Over the years the BRS systems employed have been improved and updated and the current version is the BRS-6. This has a separate rocket installation that can be removed from the parachute so that the parachute can be sent for re-packing without the problems of trying to ship the rocket along with it. Typically the parachute requires repacking every six years and the rocket requires replacing every 12 years.

====Rescues completed====
The first ballistic recovery parachutes were on the market in 1982, and the first deployment was in 1983. Between then and April 2007, over 225 people were aboard 201 aircraft which deployed BRS parachutes; most of whose lives were presumably saved by those parachute deployments. As of January 2023, the company's website states that 466 lives have been saved (of which over 240 of those lives were involved in CAPS rescues).

====Development====
According to the company, it has provided more than 35,000 parachutes for various light and microlight aircraft as of 2022.
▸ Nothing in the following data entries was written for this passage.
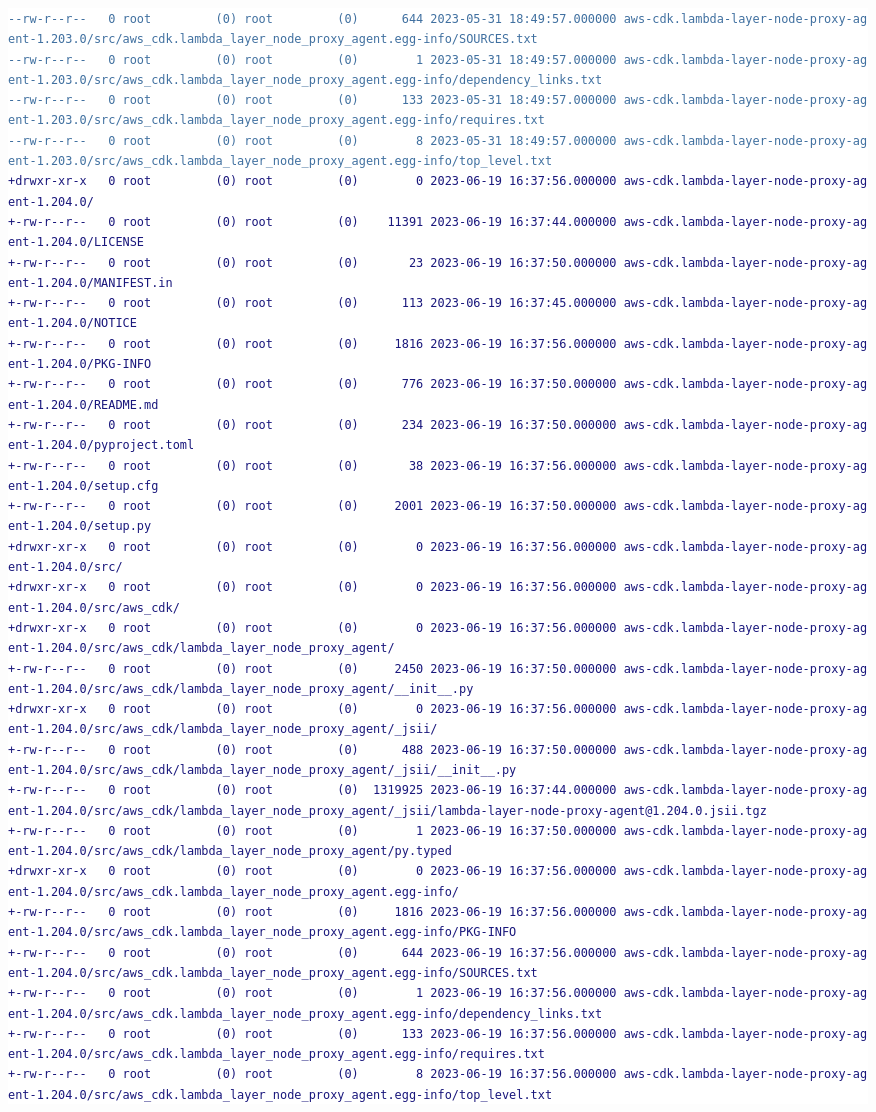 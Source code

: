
 ```diff
--rw-r--r--   0 root         (0) root         (0)      644 2023-05-31 18:49:57.000000 aws-cdk.lambda-layer-node-proxy-agent-1.203.0/src/aws_cdk.lambda_layer_node_proxy_agent.egg-info/SOURCES.txt
--rw-r--r--   0 root         (0) root         (0)        1 2023-05-31 18:49:57.000000 aws-cdk.lambda-layer-node-proxy-agent-1.203.0/src/aws_cdk.lambda_layer_node_proxy_agent.egg-info/dependency_links.txt
--rw-r--r--   0 root         (0) root         (0)      133 2023-05-31 18:49:57.000000 aws-cdk.lambda-layer-node-proxy-agent-1.203.0/src/aws_cdk.lambda_layer_node_proxy_agent.egg-info/requires.txt
--rw-r--r--   0 root         (0) root         (0)        8 2023-05-31 18:49:57.000000 aws-cdk.lambda-layer-node-proxy-agent-1.203.0/src/aws_cdk.lambda_layer_node_proxy_agent.egg-info/top_level.txt
+drwxr-xr-x   0 root         (0) root         (0)        0 2023-06-19 16:37:56.000000 aws-cdk.lambda-layer-node-proxy-agent-1.204.0/
+-rw-r--r--   0 root         (0) root         (0)    11391 2023-06-19 16:37:44.000000 aws-cdk.lambda-layer-node-proxy-agent-1.204.0/LICENSE
+-rw-r--r--   0 root         (0) root         (0)       23 2023-06-19 16:37:50.000000 aws-cdk.lambda-layer-node-proxy-agent-1.204.0/MANIFEST.in
+-rw-r--r--   0 root         (0) root         (0)      113 2023-06-19 16:37:45.000000 aws-cdk.lambda-layer-node-proxy-agent-1.204.0/NOTICE
+-rw-r--r--   0 root         (0) root         (0)     1816 2023-06-19 16:37:56.000000 aws-cdk.lambda-layer-node-proxy-agent-1.204.0/PKG-INFO
+-rw-r--r--   0 root         (0) root         (0)      776 2023-06-19 16:37:50.000000 aws-cdk.lambda-layer-node-proxy-agent-1.204.0/README.md
+-rw-r--r--   0 root         (0) root         (0)      234 2023-06-19 16:37:50.000000 aws-cdk.lambda-layer-node-proxy-agent-1.204.0/pyproject.toml
+-rw-r--r--   0 root         (0) root         (0)       38 2023-06-19 16:37:56.000000 aws-cdk.lambda-layer-node-proxy-agent-1.204.0/setup.cfg
+-rw-r--r--   0 root         (0) root         (0)     2001 2023-06-19 16:37:50.000000 aws-cdk.lambda-layer-node-proxy-agent-1.204.0/setup.py
+drwxr-xr-x   0 root         (0) root         (0)        0 2023-06-19 16:37:56.000000 aws-cdk.lambda-layer-node-proxy-agent-1.204.0/src/
+drwxr-xr-x   0 root         (0) root         (0)        0 2023-06-19 16:37:56.000000 aws-cdk.lambda-layer-node-proxy-agent-1.204.0/src/aws_cdk/
+drwxr-xr-x   0 root         (0) root         (0)        0 2023-06-19 16:37:56.000000 aws-cdk.lambda-layer-node-proxy-agent-1.204.0/src/aws_cdk/lambda_layer_node_proxy_agent/
+-rw-r--r--   0 root         (0) root         (0)     2450 2023-06-19 16:37:50.000000 aws-cdk.lambda-layer-node-proxy-agent-1.204.0/src/aws_cdk/lambda_layer_node_proxy_agent/__init__.py
+drwxr-xr-x   0 root         (0) root         (0)        0 2023-06-19 16:37:56.000000 aws-cdk.lambda-layer-node-proxy-agent-1.204.0/src/aws_cdk/lambda_layer_node_proxy_agent/_jsii/
+-rw-r--r--   0 root         (0) root         (0)      488 2023-06-19 16:37:50.000000 aws-cdk.lambda-layer-node-proxy-agent-1.204.0/src/aws_cdk/lambda_layer_node_proxy_agent/_jsii/__init__.py
+-rw-r--r--   0 root         (0) root         (0)  1319925 2023-06-19 16:37:44.000000 aws-cdk.lambda-layer-node-proxy-agent-1.204.0/src/aws_cdk/lambda_layer_node_proxy_agent/_jsii/lambda-layer-node-proxy-agent@1.204.0.jsii.tgz
+-rw-r--r--   0 root         (0) root         (0)        1 2023-06-19 16:37:50.000000 aws-cdk.lambda-layer-node-proxy-agent-1.204.0/src/aws_cdk/lambda_layer_node_proxy_agent/py.typed
+drwxr-xr-x   0 root         (0) root         (0)        0 2023-06-19 16:37:56.000000 aws-cdk.lambda-layer-node-proxy-agent-1.204.0/src/aws_cdk.lambda_layer_node_proxy_agent.egg-info/
+-rw-r--r--   0 root         (0) root         (0)     1816 2023-06-19 16:37:56.000000 aws-cdk.lambda-layer-node-proxy-agent-1.204.0/src/aws_cdk.lambda_layer_node_proxy_agent.egg-info/PKG-INFO
+-rw-r--r--   0 root         (0) root         (0)      644 2023-06-19 16:37:56.000000 aws-cdk.lambda-layer-node-proxy-agent-1.204.0/src/aws_cdk.lambda_layer_node_proxy_agent.egg-info/SOURCES.txt
+-rw-r--r--   0 root         (0) root         (0)        1 2023-06-19 16:37:56.000000 aws-cdk.lambda-layer-node-proxy-agent-1.204.0/src/aws_cdk.lambda_layer_node_proxy_agent.egg-info/dependency_links.txt
+-rw-r--r--   0 root         (0) root         (0)      133 2023-06-19 16:37:56.000000 aws-cdk.lambda-layer-node-proxy-agent-1.204.0/src/aws_cdk.lambda_layer_node_proxy_agent.egg-info/requires.txt
+-rw-r--r--   0 root         (0) root         (0)        8 2023-06-19 16:37:56.000000 aws-cdk.lambda-layer-node-proxy-agent-1.204.0/src/aws_cdk.lambda_layer_node_proxy_agent.egg-info/top_level.txt
```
On 18 July 2008 BRS announced that its new 5000-series canopy had completed compliance testing to ASTM International standards. This parachute system is intended to provide a recovery capability for much larger aircraft, including very light jets and other light pressurized aircraft. Initial applications were to include the Diamond D-Jet, which is currently suspended, and the Lancair Evolution, which completed production in 2017. As of 2008, FAA certification was being pursued to allow installation on certified aircraft.